(Collected data)
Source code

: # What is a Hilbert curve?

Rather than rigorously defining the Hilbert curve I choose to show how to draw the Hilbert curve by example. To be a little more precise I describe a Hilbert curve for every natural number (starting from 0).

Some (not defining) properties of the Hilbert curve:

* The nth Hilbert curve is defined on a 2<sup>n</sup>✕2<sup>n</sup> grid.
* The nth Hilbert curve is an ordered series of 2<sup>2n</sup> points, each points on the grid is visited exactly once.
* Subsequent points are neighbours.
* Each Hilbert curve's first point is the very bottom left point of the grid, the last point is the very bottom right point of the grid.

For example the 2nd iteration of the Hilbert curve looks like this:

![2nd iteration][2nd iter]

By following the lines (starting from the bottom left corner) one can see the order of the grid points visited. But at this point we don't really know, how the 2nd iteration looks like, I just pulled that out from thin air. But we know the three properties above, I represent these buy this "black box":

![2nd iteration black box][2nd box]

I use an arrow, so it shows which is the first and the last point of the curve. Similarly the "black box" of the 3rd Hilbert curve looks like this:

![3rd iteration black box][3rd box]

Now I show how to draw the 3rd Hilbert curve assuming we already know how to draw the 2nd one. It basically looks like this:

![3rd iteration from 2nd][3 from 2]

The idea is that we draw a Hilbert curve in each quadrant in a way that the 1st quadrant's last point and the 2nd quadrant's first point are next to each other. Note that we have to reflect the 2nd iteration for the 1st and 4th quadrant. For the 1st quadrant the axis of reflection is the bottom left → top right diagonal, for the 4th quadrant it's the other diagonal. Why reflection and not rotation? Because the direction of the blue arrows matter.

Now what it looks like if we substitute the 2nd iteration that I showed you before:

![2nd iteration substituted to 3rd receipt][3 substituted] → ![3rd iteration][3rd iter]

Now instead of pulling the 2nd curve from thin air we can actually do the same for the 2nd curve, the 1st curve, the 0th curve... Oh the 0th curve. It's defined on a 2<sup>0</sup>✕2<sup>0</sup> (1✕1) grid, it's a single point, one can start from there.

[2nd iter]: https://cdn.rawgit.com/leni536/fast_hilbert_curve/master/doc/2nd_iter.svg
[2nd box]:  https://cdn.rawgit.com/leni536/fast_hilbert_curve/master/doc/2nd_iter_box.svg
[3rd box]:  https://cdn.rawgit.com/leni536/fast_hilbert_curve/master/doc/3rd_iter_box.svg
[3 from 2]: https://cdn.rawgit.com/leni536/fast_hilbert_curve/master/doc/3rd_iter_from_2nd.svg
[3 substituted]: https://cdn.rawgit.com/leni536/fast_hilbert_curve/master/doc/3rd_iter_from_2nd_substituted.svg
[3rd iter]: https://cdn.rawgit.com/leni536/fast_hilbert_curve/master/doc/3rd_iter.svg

[Task item]
Look above for the line with "visited exactly once."; retype exactly that line, every line after it up to the line with "2nd][3 from 2]", and that line too, nothing else.

[Result of the task]
* The nth Hilbert curve is an ordered series of 2<sup>2n</sup> points, each points on the grid is visited exactly once.
* Subsequent points are neighbours.
* Each Hilbert curve's first point is the very bottom left point of the grid, the last point is the very bottom right point of the grid.

For example the 2nd iteration of the Hilbert curve looks like this:

![2nd iteration][2nd iter]

By following the lines (starting from the bottom left corner) one can see the order of the grid points visited. But at this point we don't really know, how the 2nd iteration looks like, I just pulled that out from thin air. But we know the three properties above, I represent these buy this "black box":

![2nd iteration black box][2nd box]

I use an arrow, so it shows which is the first and the last point of the curve. Similarly the "black box" of the 3rd Hilbert curve looks like this:

![3rd iteration black box][3rd box]

Now I show how to draw the 3rd Hilbert curve assuming we already know how to draw the 2nd one. It basically looks like this:

![3rd iteration from 2nd][3 from 2]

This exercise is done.